There can be few more beautiful productions of Madama Butterfly than this Ellen Kent revival with Cio-Cio-San’s bamboo home set among ferns, flowers, pagoda lamps and flowing water against a backdrop of Mount Fuji.

The costumes, which include ancient Japanese wedding kimonos, are gorgeous, producing a real ‘wow!’ moment when Viktoria Melnyk’s Cio-Cio-San first enters with her retinue, complemented by two mini attendants.

Yet what transcends this surface prettiness is the even more resplendent Melnyk herself. There is a throaty richness in her voice, a ravishing quality worthy of the great Butterflies and which would not be out of place in any of the great opera houses.

She is a convincing figure, retaining something of Butterfly’s romanticism and expressing emotion with a mastery of the formal gestures that Cio-Cio-San would have learnt as a young geisha.

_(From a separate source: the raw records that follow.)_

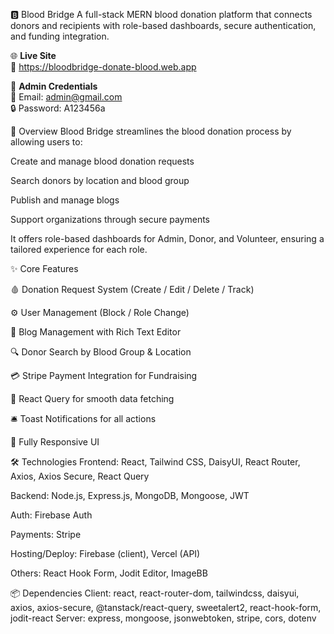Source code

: 🅱️ Blood Bridge
A full-stack MERN blood donation platform that connects donors and recipients with role-based dashboards, secure authentication, and funding integration.

🌐 **Live Site**  
🔗 https://bloodbridge-donate-blood.web.app

👤 **Admin Credentials**  
📧 Email: admin@gmail.com  
🔒 Password: A123456a

📌 Overview
Blood Bridge streamlines the blood donation process by allowing users to:

Create and manage blood donation requests

Search donors by location and blood group

Publish and manage blogs

Support organizations through secure payments

It offers role-based dashboards for Admin, Donor, and Volunteer, ensuring a tailored experience for each role.

✨ Core Features

🩸 Donation Request System (Create / Edit / Delete / Track)

⚙️ User Management (Block / Role Change)

📝 Blog Management with Rich Text Editor

🔍 Donor Search by Blood Group & Location

💳 Stripe Payment Integration for Fundraising

🎯 React Query for smooth data fetching

🛎️ Toast Notifications for all actions

📱 Fully Responsive UI


🛠 Technologies
Frontend: React, Tailwind CSS, DaisyUI, React Router, Axios, Axios Secure, React Query

Backend: Node.js, Express.js, MongoDB, Mongoose, JWT

Auth: Firebase Auth

Payments: Stripe

Hosting/Deploy: Firebase (client), Vercel (API)

Others: React Hook Form, Jodit Editor, ImageBB

📦 Dependencies
Client: react, react-router-dom, tailwindcss, daisyui, axios, axios-secure, @tanstack/react-query, sweetalert2, react-hook-form, jodit-react
Server: express, mongoose, jsonwebtoken, stripe, cors, dotenv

Almost as good vocally is the lantern-jawed Georgian tenor Davit Sumbadze, a Pinkerton as casual with his money as with his affections. His blazing, muscular sound and Melnyk’s soaring high notes combined wonderfully to make their love duet at the end of act one the highlight of the entire piece. This feast for the ears would have had the ‘bravi’ ringing out if we were in Italy. But this is England, so I had to mouth a few silently to myself.

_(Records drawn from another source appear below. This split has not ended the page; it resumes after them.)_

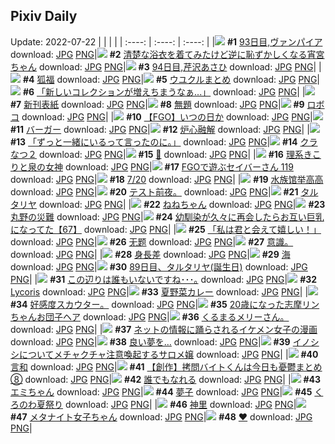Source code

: ## Pixiv Daily
Update: 2022-07-22
|      |      |      |
| :----: | :----: | :----: |
|![](https://pixiv.microyu.workers.dev/c/240x480/img-master/img/2022/07/20/00/00/40/99850325_p0_master1200.jpg) **#1** [93日目,ヴァンパイア](https://www.pixiv.net/artworks/99850325) download: [JPG](https://pixiv.microyu.workers.dev/img-original/img/2022/07/20/00/00/40/99850325_p0.jpg) [PNG](https://pixiv.microyu.workers.dev/img-original/img/2022/07/20/00/00/40/99850325_p0.png)|![](https://pixiv.microyu.workers.dev/c/240x480/img-master/img/2022/07/20/00/00/37/99850320_p0_master1200.jpg) **#2** [清楚な浴衣を着てみたけど逆に恥ずかしくなる宵宮ちゃん](https://www.pixiv.net/artworks/99850320) download: [JPG](https://pixiv.microyu.workers.dev/img-original/img/2022/07/20/00/00/37/99850320_p0.jpg) [PNG](https://pixiv.microyu.workers.dev/img-original/img/2022/07/20/00/00/37/99850320_p0.png)|![](https://pixiv.microyu.workers.dev/c/240x480/img-master/img/2022/07/21/00/00/24/99872769_p0_master1200.jpg) **#3** [94日目,芹沢あさひ](https://www.pixiv.net/artworks/99872769) download: [JPG](https://pixiv.microyu.workers.dev/img-original/img/2022/07/21/00/00/24/99872769_p0.jpg) [PNG](https://pixiv.microyu.workers.dev/img-original/img/2022/07/21/00/00/24/99872769_p0.png)|
|![](https://pixiv.microyu.workers.dev/c/240x480/img-master/img/2022/07/21/00/00/17/99872759_p0_master1200.jpg) **#4** [狐福](https://www.pixiv.net/artworks/99872759) download: [JPG](https://pixiv.microyu.workers.dev/img-original/img/2022/07/21/00/00/17/99872759_p0.jpg) [PNG](https://pixiv.microyu.workers.dev/img-original/img/2022/07/21/00/00/17/99872759_p0.png)|![](https://pixiv.microyu.workers.dev/c/240x480/img-master/img/2022/07/21/15/17/20/99883752_p0_master1200.jpg) **#5** [ウユクルまとめ](https://www.pixiv.net/artworks/99883752) download: [JPG](https://pixiv.microyu.workers.dev/img-original/img/2022/07/21/15/17/20/99883752_p0.jpg) [PNG](https://pixiv.microyu.workers.dev/img-original/img/2022/07/21/15/17/20/99883752_p0.png)|![](https://pixiv.microyu.workers.dev/c/240x480/img-master/img/2022/07/20/00/00/55/99850346_p0_master1200.jpg) **#6** [「新しいコレクションが増えちまうなぁ...」](https://www.pixiv.net/artworks/99850346) download: [JPG](https://pixiv.microyu.workers.dev/img-original/img/2022/07/20/00/00/55/99850346_p0.jpg) [PNG](https://pixiv.microyu.workers.dev/img-original/img/2022/07/20/00/00/55/99850346_p0.png)|
|![](https://pixiv.microyu.workers.dev/c/240x480/img-master/img/2022/07/20/00/01/25/99850398_p0_master1200.jpg) **#7** [新刊表紙](https://www.pixiv.net/artworks/99850398) download: [JPG](https://pixiv.microyu.workers.dev/img-original/img/2022/07/20/00/01/25/99850398_p0.jpg) [PNG](https://pixiv.microyu.workers.dev/img-original/img/2022/07/20/00/01/25/99850398_p0.png)|![](https://pixiv.microyu.workers.dev/c/240x480/img-master/img/2022/07/21/00/00/04/99872700_p0_master1200.jpg) **#8** [無題](https://www.pixiv.net/artworks/99872700) download: [JPG](https://pixiv.microyu.workers.dev/img-original/img/2022/07/21/00/00/04/99872700_p0.jpg) [PNG](https://pixiv.microyu.workers.dev/img-original/img/2022/07/21/00/00/04/99872700_p0.png)|![](https://pixiv.microyu.workers.dev/c/240x480/img-master/img/2022/07/21/00/01/12/99872864_p0_master1200.jpg) **#9** [ロボコ](https://www.pixiv.net/artworks/99872864) download: [JPG](https://pixiv.microyu.workers.dev/img-original/img/2022/07/21/00/01/12/99872864_p0.jpg) [PNG](https://pixiv.microyu.workers.dev/img-original/img/2022/07/21/00/01/12/99872864_p0.png)|
|![](https://pixiv.microyu.workers.dev/c/240x480/img-master/img/2022/07/21/00/00/25/99872773_p0_master1200.jpg) **#10** [【FGO】いつの日か](https://www.pixiv.net/artworks/99872773) download: [JPG](https://pixiv.microyu.workers.dev/img-original/img/2022/07/21/00/00/25/99872773_p0.jpg) [PNG](https://pixiv.microyu.workers.dev/img-original/img/2022/07/21/00/00/25/99872773_p0.png)|![](https://pixiv.microyu.workers.dev/c/240x480/img-master/img/2022/07/20/20/30/00/99866828_p0_master1200.jpg) **#11** [バーガー](https://www.pixiv.net/artworks/99866828) download: [JPG](https://pixiv.microyu.workers.dev/img-original/img/2022/07/20/20/30/00/99866828_p0.jpg) [PNG](https://pixiv.microyu.workers.dev/img-original/img/2022/07/20/20/30/00/99866828_p0.png)|![](https://pixiv.microyu.workers.dev/c/240x480/img-master/img/2022/07/21/00/00/58/99872832_p0_master1200.jpg) **#12** [炉心融解](https://www.pixiv.net/artworks/99872832) download: [JPG](https://pixiv.microyu.workers.dev/img-original/img/2022/07/21/00/00/58/99872832_p0.jpg) [PNG](https://pixiv.microyu.workers.dev/img-original/img/2022/07/21/00/00/58/99872832_p0.png)|
|![](https://pixiv.microyu.workers.dev/c/240x480/img-master/img/2022/07/21/00/01/25/99872883_p0_master1200.jpg) **#13** [「ずっと一緒にいるって言ったのに。」](https://www.pixiv.net/artworks/99872883) download: [JPG](https://pixiv.microyu.workers.dev/img-original/img/2022/07/21/00/01/25/99872883_p0.jpg) [PNG](https://pixiv.microyu.workers.dev/img-original/img/2022/07/21/00/01/25/99872883_p0.png)|![](https://pixiv.microyu.workers.dev/c/240x480/img-master/img/2022/07/20/00/00/31/99850286_p0_master1200.jpg) **#14** [クラなつ２](https://www.pixiv.net/artworks/99850286) download: [JPG](https://pixiv.microyu.workers.dev/img-original/img/2022/07/20/00/00/31/99850286_p0.jpg) [PNG](https://pixiv.microyu.workers.dev/img-original/img/2022/07/20/00/00/31/99850286_p0.png)|![](https://pixiv.microyu.workers.dev/c/240x480/img-master/img/2022/07/20/00/00/10/99850207_p0_master1200.jpg) **#15** [💙](https://www.pixiv.net/artworks/99850207) download: [JPG](https://pixiv.microyu.workers.dev/img-original/img/2022/07/20/00/00/10/99850207_p0.jpg) [PNG](https://pixiv.microyu.workers.dev/img-original/img/2022/07/20/00/00/10/99850207_p0.png)|
|![](https://pixiv.microyu.workers.dev/c/240x480/img-master/img/2022/07/21/18/55/59/99887138_p0_master1200.jpg) **#16** [理系きこりと泉の女神](https://www.pixiv.net/artworks/99887138) download: [JPG](https://pixiv.microyu.workers.dev/img-original/img/2022/07/21/18/55/59/99887138_p0.jpg) [PNG](https://pixiv.microyu.workers.dev/img-original/img/2022/07/21/18/55/59/99887138_p0.png)|![](https://pixiv.microyu.workers.dev/c/240x480/img-master/img/2022/07/20/00/01/13/99850372_p0_master1200.jpg) **#17** [FGOで遊ぶセイバーさん 119](https://www.pixiv.net/artworks/99850372) download: [JPG](https://pixiv.microyu.workers.dev/img-original/img/2022/07/20/00/01/13/99850372_p0.jpg) [PNG](https://pixiv.microyu.workers.dev/img-original/img/2022/07/20/00/01/13/99850372_p0.png)|![](https://pixiv.microyu.workers.dev/c/240x480/img-master/img/2022/07/20/00/00/13/99850223_p0_master1200.jpg) **#18** [7/20](https://www.pixiv.net/artworks/99850223) download: [JPG](https://pixiv.microyu.workers.dev/img-original/img/2022/07/20/00/00/13/99850223_p0.jpg) [PNG](https://pixiv.microyu.workers.dev/img-original/img/2022/07/20/00/00/13/99850223_p0.png)|
|![](https://pixiv.microyu.workers.dev/c/240x480/img-master/img/2022/07/21/05/31/16/99877588_p0_master1200.jpg) **#19** [水族馆举高高](https://www.pixiv.net/artworks/99877588) download: [JPG](https://pixiv.microyu.workers.dev/img-original/img/2022/07/21/05/31/16/99877588_p0.jpg) [PNG](https://pixiv.microyu.workers.dev/img-original/img/2022/07/21/05/31/16/99877588_p0.png)|![](https://pixiv.microyu.workers.dev/c/240x480/img-master/img/2022/07/20/09/58/41/99857106_p0_master1200.jpg) **#20** [テスト前夜。](https://www.pixiv.net/artworks/99857106) download: [JPG](https://pixiv.microyu.workers.dev/img-original/img/2022/07/20/09/58/41/99857106_p0.jpg) [PNG](https://pixiv.microyu.workers.dev/img-original/img/2022/07/20/09/58/41/99857106_p0.png)|![](https://pixiv.microyu.workers.dev/c/240x480/img-master/img/2022/07/20/00/32/54/99851454_p0_master1200.jpg) **#21** [タルタリヤ](https://www.pixiv.net/artworks/99851454) download: [JPG](https://pixiv.microyu.workers.dev/img-original/img/2022/07/20/00/32/54/99851454_p0.jpg) [PNG](https://pixiv.microyu.workers.dev/img-original/img/2022/07/20/00/32/54/99851454_p0.png)|
|![](https://pixiv.microyu.workers.dev/c/240x480/img-master/img/2022/07/20/17/41/46/99863372_p0_master1200.jpg) **#22** [ねねちゃん](https://www.pixiv.net/artworks/99863372) download: [JPG](https://pixiv.microyu.workers.dev/img-original/img/2022/07/20/17/41/46/99863372_p0.jpg) [PNG](https://pixiv.microyu.workers.dev/img-original/img/2022/07/20/17/41/46/99863372_p0.png)|![](https://pixiv.microyu.workers.dev/c/240x480/img-master/img/2022/07/21/15/46/02/99884139_p0_master1200.jpg) **#23** [丸野の災難](https://www.pixiv.net/artworks/99884139) download: [JPG](https://pixiv.microyu.workers.dev/img-original/img/2022/07/21/15/46/02/99884139_p0.jpg) [PNG](https://pixiv.microyu.workers.dev/img-original/img/2022/07/21/15/46/02/99884139_p0.png)|![](https://pixiv.microyu.workers.dev/c/240x480/img-master/img/2022/07/21/00/04/46/99873049_p0_master1200.jpg) **#24** [幼馴染が久々に再会したらお互い巨乳になってた【67】](https://www.pixiv.net/artworks/99873049) download: [JPG](https://pixiv.microyu.workers.dev/img-original/img/2022/07/21/00/04/46/99873049_p0.jpg) [PNG](https://pixiv.microyu.workers.dev/img-original/img/2022/07/21/00/04/46/99873049_p0.png)|
|![](https://pixiv.microyu.workers.dev/c/240x480/img-master/img/2022/07/21/15/32/23/99883948_p0_master1200.jpg) **#25** [「私は君と会えて嬉しい！」](https://www.pixiv.net/artworks/99883948) download: [JPG](https://pixiv.microyu.workers.dev/img-original/img/2022/07/21/15/32/23/99883948_p0.jpg) [PNG](https://pixiv.microyu.workers.dev/img-original/img/2022/07/21/15/32/23/99883948_p0.png)|![](https://pixiv.microyu.workers.dev/c/240x480/img-master/img/2022/07/20/00/50/13/99851850_p0_master1200.jpg) **#26** [无题](https://www.pixiv.net/artworks/99851850) download: [JPG](https://pixiv.microyu.workers.dev/img-original/img/2022/07/20/00/50/13/99851850_p0.jpg) [PNG](https://pixiv.microyu.workers.dev/img-original/img/2022/07/20/00/50/13/99851850_p0.png)|![](https://pixiv.microyu.workers.dev/c/240x480/img-master/img/2022/07/20/19/33/32/99865552_p0_master1200.jpg) **#27** [意識。](https://www.pixiv.net/artworks/99865552) download: [JPG](https://pixiv.microyu.workers.dev/img-original/img/2022/07/20/19/33/32/99865552_p0.jpg) [PNG](https://pixiv.microyu.workers.dev/img-original/img/2022/07/20/19/33/32/99865552_p0.png)|
|![](https://pixiv.microyu.workers.dev/c/240x480/img-master/img/2022/07/21/00/22/57/99873568_p0_master1200.jpg) **#28** [身長差](https://www.pixiv.net/artworks/99873568) download: [JPG](https://pixiv.microyu.workers.dev/img-original/img/2022/07/21/00/22/57/99873568_p0.jpg) [PNG](https://pixiv.microyu.workers.dev/img-original/img/2022/07/21/00/22/57/99873568_p0.png)|![](https://pixiv.microyu.workers.dev/c/240x480/img-master/img/2022/07/21/09/15/16/99872822_p0_master1200.jpg) **#29** [海](https://www.pixiv.net/artworks/99872822) download: [JPG](https://pixiv.microyu.workers.dev/img-original/img/2022/07/21/09/15/16/99872822_p0.jpg) [PNG](https://pixiv.microyu.workers.dev/img-original/img/2022/07/21/09/15/16/99872822_p0.png)|![](https://pixiv.microyu.workers.dev/c/240x480/img-master/img/2022/07/20/01/31/24/99852693_p0_master1200.jpg) **#30** [89日目、タルタリヤ(誕生日)](https://www.pixiv.net/artworks/99852693) download: [JPG](https://pixiv.microyu.workers.dev/img-original/img/2022/07/20/01/31/24/99852693_p0.jpg) [PNG](https://pixiv.microyu.workers.dev/img-original/img/2022/07/20/01/31/24/99852693_p0.png)|
|![](https://pixiv.microyu.workers.dev/c/240x480/img-master/img/2022/07/20/00/00/53/99850344_p0_master1200.jpg) **#31** [この辺りは誰もいないですね･･･｡](https://www.pixiv.net/artworks/99850344) download: [JPG](https://pixiv.microyu.workers.dev/img-original/img/2022/07/20/00/00/53/99850344_p0.jpg) [PNG](https://pixiv.microyu.workers.dev/img-original/img/2022/07/20/00/00/53/99850344_p0.png)|![](https://pixiv.microyu.workers.dev/c/240x480/img-master/img/2022/07/21/00/58/08/99874484_p0_master1200.jpg) **#32** [Lycoris](https://www.pixiv.net/artworks/99874484) download: [JPG](https://pixiv.microyu.workers.dev/img-original/img/2022/07/21/00/58/08/99874484_p0.jpg) [PNG](https://pixiv.microyu.workers.dev/img-original/img/2022/07/21/00/58/08/99874484_p0.png)|![](https://pixiv.microyu.workers.dev/c/240x480/img-master/img/2022/07/21/20/30/01/99889275_p0_master1200.jpg) **#33** [夏野菜カレー](https://www.pixiv.net/artworks/99889275) download: [JPG](https://pixiv.microyu.workers.dev/img-original/img/2022/07/21/20/30/01/99889275_p0.jpg) [PNG](https://pixiv.microyu.workers.dev/img-original/img/2022/07/21/20/30/01/99889275_p0.png)|
|![](https://pixiv.microyu.workers.dev/c/240x480/img-master/img/2022/07/21/15/19/00/99883163_p0_master1200.jpg) **#34** [好感度スカウター。](https://www.pixiv.net/artworks/99883163) download: [JPG](https://pixiv.microyu.workers.dev/img-original/img/2022/07/21/15/19/00/99883163_p0.jpg) [PNG](https://pixiv.microyu.workers.dev/img-original/img/2022/07/21/15/19/00/99883163_p0.png)|![](https://pixiv.microyu.workers.dev/c/240x480/img-master/img/2022/07/20/00/08/33/99850710_p0_master1200.jpg) **#35** [20歳になった志摩リンちゃんお団子ヘア](https://www.pixiv.net/artworks/99850710) download: [JPG](https://pixiv.microyu.workers.dev/img-original/img/2022/07/20/00/08/33/99850710_p0.jpg) [PNG](https://pixiv.microyu.workers.dev/img-original/img/2022/07/20/00/08/33/99850710_p0.png)|![](https://pixiv.microyu.workers.dev/c/240x480/img-master/img/2022/07/21/09/50/26/99879756_p0_master1200.jpg) **#36** [くるまるメリーさん。](https://www.pixiv.net/artworks/99879756) download: [JPG](https://pixiv.microyu.workers.dev/img-original/img/2022/07/21/09/50/26/99879756_p0.jpg) [PNG](https://pixiv.microyu.workers.dev/img-original/img/2022/07/21/09/50/26/99879756_p0.png)|
|![](https://pixiv.microyu.workers.dev/c/240x480/img-master/img/2022/07/20/19/30/02/99865481_p0_master1200.jpg) **#37** [ネットの情報に踊らされるイケメン女子の漫画](https://www.pixiv.net/artworks/99865481) download: [JPG](https://pixiv.microyu.workers.dev/img-original/img/2022/07/20/19/30/02/99865481_p0.jpg) [PNG](https://pixiv.microyu.workers.dev/img-original/img/2022/07/20/19/30/02/99865481_p0.png)|![](https://pixiv.microyu.workers.dev/c/240x480/img-master/img/2022/07/21/00/00/36/99872790_p0_master1200.jpg) **#38** [良い夢を…](https://www.pixiv.net/artworks/99872790) download: [JPG](https://pixiv.microyu.workers.dev/img-original/img/2022/07/21/00/00/36/99872790_p0.jpg) [PNG](https://pixiv.microyu.workers.dev/img-original/img/2022/07/21/00/00/36/99872790_p0.png)|![](https://pixiv.microyu.workers.dev/c/240x480/img-master/img/2022/07/20/05/00/00/99855015_p0_master1200.jpg) **#39** [イノシシについてメチャクチャ注意喚起するサロメ嬢](https://www.pixiv.net/artworks/99855015) download: [JPG](https://pixiv.microyu.workers.dev/img-original/img/2022/07/20/05/00/00/99855015_p0.jpg) [PNG](https://pixiv.microyu.workers.dev/img-original/img/2022/07/20/05/00/00/99855015_p0.png)|
|![](https://pixiv.microyu.workers.dev/c/240x480/img-master/img/2022/07/21/11/05/56/99880543_p0_master1200.jpg) **#40** [言和](https://www.pixiv.net/artworks/99880543) download: [JPG](https://pixiv.microyu.workers.dev/img-original/img/2022/07/21/11/05/56/99880543_p0.jpg) [PNG](https://pixiv.microyu.workers.dev/img-original/img/2022/07/21/11/05/56/99880543_p0.png)|![](https://pixiv.microyu.workers.dev/c/240x480/img-master/img/2022/07/21/20/00/20/99888587_p0_master1200.jpg) **#41** [【創作】拷問バイトくんは今日も憂鬱まとめ⑧](https://www.pixiv.net/artworks/99888587) download: [JPG](https://pixiv.microyu.workers.dev/img-original/img/2022/07/21/20/00/20/99888587_p0.jpg) [PNG](https://pixiv.microyu.workers.dev/img-original/img/2022/07/21/20/00/20/99888587_p0.png)|![](https://pixiv.microyu.workers.dev/c/240x480/img-master/img/2022/07/21/00/21/31/99873529_p0_master1200.jpg) **#42** [誰でもなれる](https://www.pixiv.net/artworks/99873529) download: [JPG](https://pixiv.microyu.workers.dev/img-original/img/2022/07/21/00/21/31/99873529_p0.jpg) [PNG](https://pixiv.microyu.workers.dev/img-original/img/2022/07/21/00/21/31/99873529_p0.png)|
|![](https://pixiv.microyu.workers.dev/c/240x480/img-master/img/2022/07/20/00/00/38/99850321_p0_master1200.jpg) **#43** [エミちゃん](https://www.pixiv.net/artworks/99850321) download: [JPG](https://pixiv.microyu.workers.dev/img-original/img/2022/07/20/00/00/38/99850321_p0.jpg) [PNG](https://pixiv.microyu.workers.dev/img-original/img/2022/07/20/00/00/38/99850321_p0.png)|![](https://pixiv.microyu.workers.dev/c/240x480/img-master/img/2022/07/20/00/01/48/99850420_p0_master1200.jpg) **#44** [夢子](https://www.pixiv.net/artworks/99850420) download: [JPG](https://pixiv.microyu.workers.dev/img-original/img/2022/07/20/00/01/48/99850420_p0.jpg) [PNG](https://pixiv.microyu.workers.dev/img-original/img/2022/07/20/00/01/48/99850420_p0.png)|![](https://pixiv.microyu.workers.dev/c/240x480/img-master/img/2022/07/21/00/02/58/99872966_p0_master1200.jpg) **#45** [くろのわ夏祭り](https://www.pixiv.net/artworks/99872966) download: [JPG](https://pixiv.microyu.workers.dev/img-original/img/2022/07/21/00/02/58/99872966_p0.jpg) [PNG](https://pixiv.microyu.workers.dev/img-original/img/2022/07/21/00/02/58/99872966_p0.png)|
|![](https://pixiv.microyu.workers.dev/c/240x480/img-master/img/2022/07/21/01/22/13/99874999_p0_master1200.jpg) **#46** [神里](https://www.pixiv.net/artworks/99874999) download: [JPG](https://pixiv.microyu.workers.dev/img-original/img/2022/07/21/01/22/13/99874999_p0.jpg) [PNG](https://pixiv.microyu.workers.dev/img-original/img/2022/07/21/01/22/13/99874999_p0.png)|![](https://pixiv.microyu.workers.dev/c/240x480/img-master/img/2022/07/20/19/34/48/99865577_p0_master1200.jpg) **#47** [メタナイト女子ちゃん](https://www.pixiv.net/artworks/99865577) download: [JPG](https://pixiv.microyu.workers.dev/img-original/img/2022/07/20/19/34/48/99865577_p0.jpg) [PNG](https://pixiv.microyu.workers.dev/img-original/img/2022/07/20/19/34/48/99865577_p0.png)|![](https://pixiv.microyu.workers.dev/c/240x480/img-master/img/2022/07/20/00/47/12/99850170_p0_master1200.jpg) **#48** [❤️‍](https://www.pixiv.net/artworks/99850170) download: [JPG](https://pixiv.microyu.workers.dev/img-original/img/2022/07/20/00/47/12/99850170_p0.jpg) [PNG](https://pixiv.microyu.workers.dev/img-original/img/2022/07/20/00/47/12/99850170_p0.png)|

The main supporting singers were in fine voice, mezzo Yelyzaveta Bielous an excellent, rich-toned and demonstrative Suzuki, Moldovans Vitalie Cebotari a solid but rather passive Sharpless and Ruslan Pacatovici a wily, venal matchmaker Goro, ready it seems to hitch up Sharpless with Cio-Cio-San’s mum.

Conductor Vasyl Vasylenko maintained good balance between the stage and the pit—quite a challenge given the multiplicity of one-night stands that the tour is set to perform, each with its own acoustic challenge.

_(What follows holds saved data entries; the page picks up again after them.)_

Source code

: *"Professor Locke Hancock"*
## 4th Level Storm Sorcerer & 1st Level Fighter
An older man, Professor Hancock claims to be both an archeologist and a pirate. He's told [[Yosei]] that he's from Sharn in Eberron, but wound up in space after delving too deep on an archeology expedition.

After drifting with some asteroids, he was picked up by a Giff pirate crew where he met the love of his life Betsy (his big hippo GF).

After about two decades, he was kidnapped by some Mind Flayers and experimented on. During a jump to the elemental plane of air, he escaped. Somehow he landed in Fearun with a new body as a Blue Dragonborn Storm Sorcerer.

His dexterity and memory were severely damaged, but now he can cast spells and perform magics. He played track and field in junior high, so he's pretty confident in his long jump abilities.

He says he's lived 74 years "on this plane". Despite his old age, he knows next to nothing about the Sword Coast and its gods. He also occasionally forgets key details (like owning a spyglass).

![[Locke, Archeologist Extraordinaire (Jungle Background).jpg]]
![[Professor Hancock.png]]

This may not be the most emotionally or morally penetrating production one will ever see, and it is surely a mistake to preserve exactly the same meticulously beautiful stage properties for the second act, four years on, by which time Butterfly and Suzuki are living in penury. Nor are all the supporting roles as well sung or acted as those of the principals.

Such reservations were far from the audience’s mind at the curtain call, however, when a great number rose to applaud Melnyk’s stunning performance and rose again in solidarity as the Ukrainian stars, holding their flag, proudly sang their national anthem.

The production continues its UK tour to Torquay, Manchester, Kings Lynn, York, Bromley, Portsmouth, Sheffield, Edinburgh, Darlington, Sunderland, Brighton, Richmond, Birmingham, Cambridge, Bath, Stoke, Glasgow, Oxford, Woking, Bradford, Leicester, Aylesbury, Croydon, Swansea, Basingstoke, Wolverhampton, Bournemouth, Southend and Cardiff until 13 May 2025. Casts change and performers pictured may not correspond to those who appeared in the performance reviewed here.